There was also mention of having a means to tell pg_dump not to dump
extensions...
On Jan 30, 2007, at 2:49 PM, Andrew Dunstan wrote:
Bruce Momjian wrote:
Joshua D. Drake wrote:
This seems like a good first step in growing a packaging
infrastructure. I'd rather grow it organically than try to
design it all up front.
I am in Denver and have spotty inet access so forgive me. So
where does this above leave us? What are we doing?
I was kind of unclear on that too. It seems we are trying to address
several issues: visibility of contrib, installation of contrib, etc.
We discussed whether we put the functions in public, a schema for all
contrib, or a schema for each contrib module, and then there was the
discussion of how to configure someone using ten /contrib modules,
or at
least wanting them all to be accessible.
And then there was the idea of allowing schema permissions to control
access, so perhaps we could install more of /contrib by default, and
allow the administrator to just enable/disable them via
permissions. Personally, I think that might be the best approach
because it allows us
to eliminate the install process, but doesn't make the database less
secure --- the administrator enables/disables them at runtime, or at
least could.
The issues I see are:
1. the 'thing" name - the only name I have not seen some objection
to is "extension".
2. namespace - I think the consensus is tending towards one or more
per extension.
3. install/uninstall support: Tom's proposal for an extension-
>schema map in the catalog will deal with that nicely, I think.
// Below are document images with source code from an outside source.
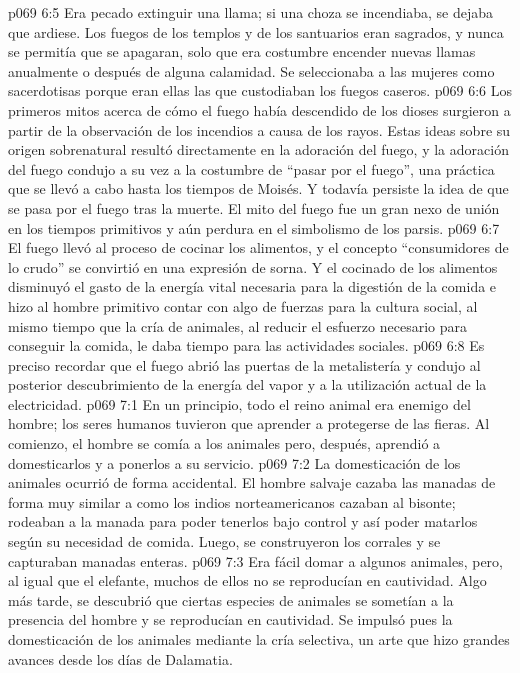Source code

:\vs p069 6:5 Era pecado extinguir una llama; si una choza se incendiaba, se dejaba que ardiese. Los fuegos de los templos y de los santuarios eran sagrados, y nunca se permitía que se apagaran, solo que era costumbre encender nuevas llamas anualmente o después de alguna calamidad. Se seleccionaba a las mujeres como sacerdotisas porque eran ellas las que custodiaban los fuegos caseros.
\vs p069 6:6 Los primeros mitos acerca de cómo el fuego había descendido de los dioses surgieron a partir de la observación de los incendios a causa de los rayos. Estas ideas sobre su origen sobrenatural resultó directamente en la adoración del fuego, y la adoración del fuego condujo a su vez a la costumbre de “pasar por el fuego”, una práctica que se llevó a cabo hasta los tiempos de Moisés. Y todavía persiste la idea de que se pasa por el fuego tras la muerte. El mito del fuego fue un gran nexo de unión en los tiempos primitivos y aún perdura en el simbolismo de los parsis.
\vs p069 6:7 \pc El fuego llevó al proceso de cocinar los alimentos, y el concepto “consumidores de lo crudo” se convirtió en una expresión de sorna. Y el cocinado de los alimentos disminuyó el gasto de la energía vital necesaria para la digestión de la comida e hizo al hombre primitivo contar con algo de fuerzas para la cultura social, al mismo tiempo que la cría de animales, al reducir el esfuerzo necesario para conseguir la comida, le daba tiempo para las actividades sociales.
\vs p069 6:8 Es preciso recordar que el fuego abrió las puertas de la metalistería y condujo al posterior descubrimiento de la energía del vapor y a la utilización actual de la electricidad.
\vs p069 7:1 En un principio, todo el reino animal era enemigo del hombre; los seres humanos tuvieron que aprender a protegerse de las fieras. Al comienzo, el hombre se comía a los animales pero, después, aprendió a domesticarlos y a ponerlos a su servicio.
\vs p069 7:2 La domesticación de los animales ocurrió de forma accidental. El hombre salvaje cazaba las manadas de forma muy similar a como los indios norteamericanos cazaban al bisonte; rodeaban a la manada para poder tenerlos bajo control y así poder matarlos según su necesidad de comida. Luego, se construyeron los corrales y se capturaban manadas enteras.
\vs p069 7:3 Era fácil domar a algunos animales, pero, al igual que el elefante, muchos de ellos no se reproducían en cautividad. Algo más tarde, se descubrió que ciertas especies de animales se sometían a la presencia del hombre y se reproducían en cautividad. Se impulsó pues la domesticación de los animales mediante la cría selectiva, un arte que hizo grandes avances desde los días de Dalamatia.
4. visibility/searchpath issues. I don't think long search paths
are a huge issue, but I think we can make life a bit easier by
tweaking searchpath support a bit (David's clever SQL
notwithstanding).
5. legacy support - we need an option to load existing extensions
to the public schema as now, or support for aliases/synonyms (the
latter might be good to have regardless).
6. they all need proper docs. READMEs and the like are nowhere near
good enough.
Richard mentioned special testing requirements, but I don't see why
we can't continue to use our standard regression mechanism.
Mention has also been made of autoloading extensions with initdb. A
case could perhaps be made for doing it in createdb - maybe not
every db needs ltree, say. OTOH, if it's sitting quietly in its own
schema than it's probably not doing any harm either, so maybe
initdb should just load all the extensions it finds, and as you say
make one less hoop to make people jump through. If we do that I
think at least we'd need an option to inhibit autoloading.